A brief demographics form is used to collect age, gender, race, ethnicity, height, weight, educational level, family income level, and profession. No identifiable data is collected and data is linked to the participant Subject ID upon informed consent and study enrollment. The demographic survey is administered one time at Study Visit #1 after pre-screening, screening, and informed consent upon study enrollment. Electronic document forms of each are provided with the IRB protocol documents.
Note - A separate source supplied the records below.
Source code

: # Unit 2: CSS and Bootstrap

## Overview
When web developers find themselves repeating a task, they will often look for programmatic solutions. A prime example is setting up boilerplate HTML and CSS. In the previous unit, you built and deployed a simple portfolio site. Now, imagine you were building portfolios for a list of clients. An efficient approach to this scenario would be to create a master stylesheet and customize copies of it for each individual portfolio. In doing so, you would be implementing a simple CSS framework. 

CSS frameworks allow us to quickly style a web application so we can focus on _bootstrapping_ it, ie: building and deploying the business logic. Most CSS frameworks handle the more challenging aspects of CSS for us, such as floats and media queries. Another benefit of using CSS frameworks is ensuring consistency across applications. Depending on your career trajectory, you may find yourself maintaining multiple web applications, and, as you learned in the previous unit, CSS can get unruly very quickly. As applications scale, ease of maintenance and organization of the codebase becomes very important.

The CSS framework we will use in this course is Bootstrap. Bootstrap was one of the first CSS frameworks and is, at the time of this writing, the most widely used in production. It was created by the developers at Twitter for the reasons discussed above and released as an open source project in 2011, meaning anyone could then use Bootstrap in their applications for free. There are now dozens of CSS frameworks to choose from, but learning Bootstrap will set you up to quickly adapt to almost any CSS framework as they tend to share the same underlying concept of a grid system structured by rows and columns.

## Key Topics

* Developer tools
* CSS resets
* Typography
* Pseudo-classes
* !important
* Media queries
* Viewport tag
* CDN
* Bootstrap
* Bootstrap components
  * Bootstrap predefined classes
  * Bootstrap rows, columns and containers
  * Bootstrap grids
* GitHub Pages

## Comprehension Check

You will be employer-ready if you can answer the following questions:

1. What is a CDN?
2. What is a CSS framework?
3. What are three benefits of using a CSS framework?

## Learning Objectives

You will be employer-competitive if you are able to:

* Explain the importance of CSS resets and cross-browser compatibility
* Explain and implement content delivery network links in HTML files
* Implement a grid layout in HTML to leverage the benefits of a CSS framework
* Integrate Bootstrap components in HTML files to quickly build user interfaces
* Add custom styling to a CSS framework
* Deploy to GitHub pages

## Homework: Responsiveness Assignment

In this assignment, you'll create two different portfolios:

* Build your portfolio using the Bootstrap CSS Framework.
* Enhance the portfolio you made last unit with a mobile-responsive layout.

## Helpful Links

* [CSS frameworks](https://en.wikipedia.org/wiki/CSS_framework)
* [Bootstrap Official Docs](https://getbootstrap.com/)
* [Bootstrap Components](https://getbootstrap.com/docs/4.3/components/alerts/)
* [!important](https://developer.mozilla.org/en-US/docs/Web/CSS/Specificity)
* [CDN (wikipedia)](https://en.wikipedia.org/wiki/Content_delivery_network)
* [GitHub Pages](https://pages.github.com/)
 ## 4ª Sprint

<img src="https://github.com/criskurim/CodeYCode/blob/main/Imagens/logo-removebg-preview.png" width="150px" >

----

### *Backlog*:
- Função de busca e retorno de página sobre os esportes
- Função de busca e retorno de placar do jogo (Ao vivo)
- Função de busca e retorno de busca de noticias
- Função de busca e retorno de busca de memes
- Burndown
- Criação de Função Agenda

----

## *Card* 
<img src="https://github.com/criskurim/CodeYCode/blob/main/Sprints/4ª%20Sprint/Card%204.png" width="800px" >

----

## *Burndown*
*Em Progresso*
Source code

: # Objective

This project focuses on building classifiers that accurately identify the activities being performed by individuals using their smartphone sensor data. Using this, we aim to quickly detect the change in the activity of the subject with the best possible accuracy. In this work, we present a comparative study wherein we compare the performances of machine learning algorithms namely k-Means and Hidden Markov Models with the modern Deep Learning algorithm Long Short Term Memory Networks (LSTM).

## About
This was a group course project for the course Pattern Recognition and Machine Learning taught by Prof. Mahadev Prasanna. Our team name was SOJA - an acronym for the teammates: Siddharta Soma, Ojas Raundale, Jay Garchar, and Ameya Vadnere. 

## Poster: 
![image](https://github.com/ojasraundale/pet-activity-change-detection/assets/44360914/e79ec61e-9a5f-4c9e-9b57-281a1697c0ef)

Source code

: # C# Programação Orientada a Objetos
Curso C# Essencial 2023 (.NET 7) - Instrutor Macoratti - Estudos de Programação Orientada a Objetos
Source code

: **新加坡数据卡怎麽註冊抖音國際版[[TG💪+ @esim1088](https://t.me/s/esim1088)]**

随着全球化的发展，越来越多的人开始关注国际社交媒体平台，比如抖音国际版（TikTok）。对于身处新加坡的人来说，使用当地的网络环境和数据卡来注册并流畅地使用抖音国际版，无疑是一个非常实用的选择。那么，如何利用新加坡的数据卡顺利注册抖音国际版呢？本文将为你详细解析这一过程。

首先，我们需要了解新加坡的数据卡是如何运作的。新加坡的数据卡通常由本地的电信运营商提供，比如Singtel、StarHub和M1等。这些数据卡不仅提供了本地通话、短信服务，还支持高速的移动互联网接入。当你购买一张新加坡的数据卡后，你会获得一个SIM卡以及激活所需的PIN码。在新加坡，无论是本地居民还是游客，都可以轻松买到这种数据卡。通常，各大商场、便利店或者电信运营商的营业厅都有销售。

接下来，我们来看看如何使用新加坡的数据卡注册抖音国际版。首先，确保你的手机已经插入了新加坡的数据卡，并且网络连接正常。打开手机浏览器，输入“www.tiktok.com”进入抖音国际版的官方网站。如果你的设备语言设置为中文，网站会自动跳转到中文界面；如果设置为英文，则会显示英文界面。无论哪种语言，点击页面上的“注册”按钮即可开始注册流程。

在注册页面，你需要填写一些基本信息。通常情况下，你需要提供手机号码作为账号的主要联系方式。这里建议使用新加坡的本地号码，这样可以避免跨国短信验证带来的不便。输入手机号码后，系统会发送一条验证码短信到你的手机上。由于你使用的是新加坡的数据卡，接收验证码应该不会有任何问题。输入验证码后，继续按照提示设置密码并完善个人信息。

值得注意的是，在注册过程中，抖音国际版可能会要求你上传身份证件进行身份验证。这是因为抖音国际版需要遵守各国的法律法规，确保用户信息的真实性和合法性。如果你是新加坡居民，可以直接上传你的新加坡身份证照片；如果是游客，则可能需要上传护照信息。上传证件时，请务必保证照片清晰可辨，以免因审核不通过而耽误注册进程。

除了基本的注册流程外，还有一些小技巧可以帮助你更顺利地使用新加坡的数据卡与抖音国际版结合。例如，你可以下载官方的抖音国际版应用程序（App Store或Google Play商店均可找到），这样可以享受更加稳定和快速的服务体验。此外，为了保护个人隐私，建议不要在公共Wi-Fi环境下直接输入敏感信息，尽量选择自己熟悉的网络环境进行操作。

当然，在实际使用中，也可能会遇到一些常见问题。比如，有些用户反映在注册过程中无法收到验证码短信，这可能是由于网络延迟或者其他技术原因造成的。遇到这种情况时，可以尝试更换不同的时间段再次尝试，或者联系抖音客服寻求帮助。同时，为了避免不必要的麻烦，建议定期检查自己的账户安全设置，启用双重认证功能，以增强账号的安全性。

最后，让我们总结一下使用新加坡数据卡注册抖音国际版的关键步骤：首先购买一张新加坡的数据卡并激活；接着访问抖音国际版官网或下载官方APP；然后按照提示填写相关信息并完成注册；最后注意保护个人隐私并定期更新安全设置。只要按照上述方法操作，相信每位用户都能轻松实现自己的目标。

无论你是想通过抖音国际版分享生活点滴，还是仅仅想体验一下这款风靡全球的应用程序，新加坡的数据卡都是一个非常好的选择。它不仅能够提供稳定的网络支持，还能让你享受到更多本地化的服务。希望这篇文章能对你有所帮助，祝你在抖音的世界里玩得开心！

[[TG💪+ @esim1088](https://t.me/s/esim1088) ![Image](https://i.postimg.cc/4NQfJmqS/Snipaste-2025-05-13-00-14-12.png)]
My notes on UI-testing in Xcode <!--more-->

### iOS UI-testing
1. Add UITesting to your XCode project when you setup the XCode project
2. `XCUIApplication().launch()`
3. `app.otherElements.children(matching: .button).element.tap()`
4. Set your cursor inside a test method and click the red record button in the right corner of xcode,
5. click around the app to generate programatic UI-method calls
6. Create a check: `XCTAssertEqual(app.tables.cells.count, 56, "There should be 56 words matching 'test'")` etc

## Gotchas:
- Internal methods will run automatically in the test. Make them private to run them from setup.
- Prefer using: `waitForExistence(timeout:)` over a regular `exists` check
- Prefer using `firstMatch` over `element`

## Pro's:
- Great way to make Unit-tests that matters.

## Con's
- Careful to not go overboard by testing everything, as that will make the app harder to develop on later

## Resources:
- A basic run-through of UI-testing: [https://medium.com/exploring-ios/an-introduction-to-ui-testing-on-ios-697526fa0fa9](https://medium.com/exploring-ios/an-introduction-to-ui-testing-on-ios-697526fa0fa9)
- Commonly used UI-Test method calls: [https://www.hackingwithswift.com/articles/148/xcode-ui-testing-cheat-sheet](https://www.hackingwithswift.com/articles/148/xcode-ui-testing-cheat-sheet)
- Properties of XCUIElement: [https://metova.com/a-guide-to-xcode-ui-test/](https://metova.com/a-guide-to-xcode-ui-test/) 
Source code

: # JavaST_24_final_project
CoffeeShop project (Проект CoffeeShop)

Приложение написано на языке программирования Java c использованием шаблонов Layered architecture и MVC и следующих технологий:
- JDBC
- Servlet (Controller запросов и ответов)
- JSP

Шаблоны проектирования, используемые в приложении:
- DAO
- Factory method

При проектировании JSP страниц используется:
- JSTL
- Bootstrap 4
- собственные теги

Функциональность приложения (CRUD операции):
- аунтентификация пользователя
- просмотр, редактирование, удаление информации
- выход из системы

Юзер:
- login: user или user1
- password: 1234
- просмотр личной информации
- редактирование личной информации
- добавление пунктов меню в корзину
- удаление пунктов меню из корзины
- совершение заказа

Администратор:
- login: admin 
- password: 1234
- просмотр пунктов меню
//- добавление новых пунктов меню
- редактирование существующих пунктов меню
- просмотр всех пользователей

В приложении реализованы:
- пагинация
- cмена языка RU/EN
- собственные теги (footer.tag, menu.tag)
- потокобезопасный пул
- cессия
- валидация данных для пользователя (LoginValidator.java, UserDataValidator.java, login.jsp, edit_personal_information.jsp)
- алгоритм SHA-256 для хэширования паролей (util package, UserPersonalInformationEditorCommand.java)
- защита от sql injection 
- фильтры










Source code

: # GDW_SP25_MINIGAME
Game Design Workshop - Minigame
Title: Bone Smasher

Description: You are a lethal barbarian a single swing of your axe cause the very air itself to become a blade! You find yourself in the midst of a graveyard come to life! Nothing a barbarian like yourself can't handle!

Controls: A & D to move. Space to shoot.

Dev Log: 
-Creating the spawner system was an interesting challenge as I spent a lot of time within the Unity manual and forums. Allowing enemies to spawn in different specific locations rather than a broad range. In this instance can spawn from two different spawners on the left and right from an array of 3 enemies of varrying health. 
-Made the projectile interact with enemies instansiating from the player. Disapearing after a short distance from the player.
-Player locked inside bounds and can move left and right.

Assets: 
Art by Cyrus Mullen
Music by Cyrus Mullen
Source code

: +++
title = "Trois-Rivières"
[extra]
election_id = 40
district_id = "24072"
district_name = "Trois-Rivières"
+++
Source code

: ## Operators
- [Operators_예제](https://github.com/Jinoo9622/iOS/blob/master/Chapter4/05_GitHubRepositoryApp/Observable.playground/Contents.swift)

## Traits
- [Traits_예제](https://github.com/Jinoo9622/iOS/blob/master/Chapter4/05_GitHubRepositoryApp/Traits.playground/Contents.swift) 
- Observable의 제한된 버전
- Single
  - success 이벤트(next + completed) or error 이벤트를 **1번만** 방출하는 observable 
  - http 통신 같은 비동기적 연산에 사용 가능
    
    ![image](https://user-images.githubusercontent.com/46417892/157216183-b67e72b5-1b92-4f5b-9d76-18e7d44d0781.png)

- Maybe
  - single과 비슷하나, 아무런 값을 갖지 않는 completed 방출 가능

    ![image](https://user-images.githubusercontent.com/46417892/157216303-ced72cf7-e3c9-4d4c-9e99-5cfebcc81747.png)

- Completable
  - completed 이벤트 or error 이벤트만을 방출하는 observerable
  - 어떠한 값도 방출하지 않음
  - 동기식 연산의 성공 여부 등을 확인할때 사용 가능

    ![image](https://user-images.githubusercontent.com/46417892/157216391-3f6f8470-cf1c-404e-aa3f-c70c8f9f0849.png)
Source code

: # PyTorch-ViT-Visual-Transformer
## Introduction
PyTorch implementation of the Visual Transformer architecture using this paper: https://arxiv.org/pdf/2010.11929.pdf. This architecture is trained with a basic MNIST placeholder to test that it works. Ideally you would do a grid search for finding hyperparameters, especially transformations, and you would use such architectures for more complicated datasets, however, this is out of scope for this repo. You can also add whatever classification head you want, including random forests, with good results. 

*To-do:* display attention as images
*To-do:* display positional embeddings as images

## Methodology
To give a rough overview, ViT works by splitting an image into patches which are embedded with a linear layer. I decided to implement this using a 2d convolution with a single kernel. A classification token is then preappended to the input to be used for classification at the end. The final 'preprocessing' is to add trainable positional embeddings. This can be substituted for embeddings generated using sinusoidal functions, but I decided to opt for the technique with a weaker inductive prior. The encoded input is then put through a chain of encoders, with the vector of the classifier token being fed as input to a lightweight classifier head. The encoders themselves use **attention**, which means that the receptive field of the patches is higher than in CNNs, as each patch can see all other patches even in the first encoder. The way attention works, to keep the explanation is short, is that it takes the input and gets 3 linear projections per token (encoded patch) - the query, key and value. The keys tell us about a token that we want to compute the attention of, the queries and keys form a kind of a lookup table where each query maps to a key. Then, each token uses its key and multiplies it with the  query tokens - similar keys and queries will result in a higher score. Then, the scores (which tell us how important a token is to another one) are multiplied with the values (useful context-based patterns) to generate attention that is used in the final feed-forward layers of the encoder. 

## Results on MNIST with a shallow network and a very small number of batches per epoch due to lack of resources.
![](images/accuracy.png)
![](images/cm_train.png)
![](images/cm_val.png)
During Office Visit #1, a routine EKG (ECG) is administered which is scored by a physician, RN, or other qualified clinical professional. If the subject's EKG is returned with no abnormalities detected then the subject is eligible for enrollment in the study. If the EKG is abnormal however, the subject is not eligible for the study and should be excluded due to an irregular heart rhythm.
Upon informed consent and study enrollment, subjects respond to several survey instruments in the OpenClinica environment to establish baseline. Each subject completes the following surveys by the end of Office Visit #1: BDI, GAD-7, DASS, PANAS, and Brief-COPE. Details regarding these surveys are included above.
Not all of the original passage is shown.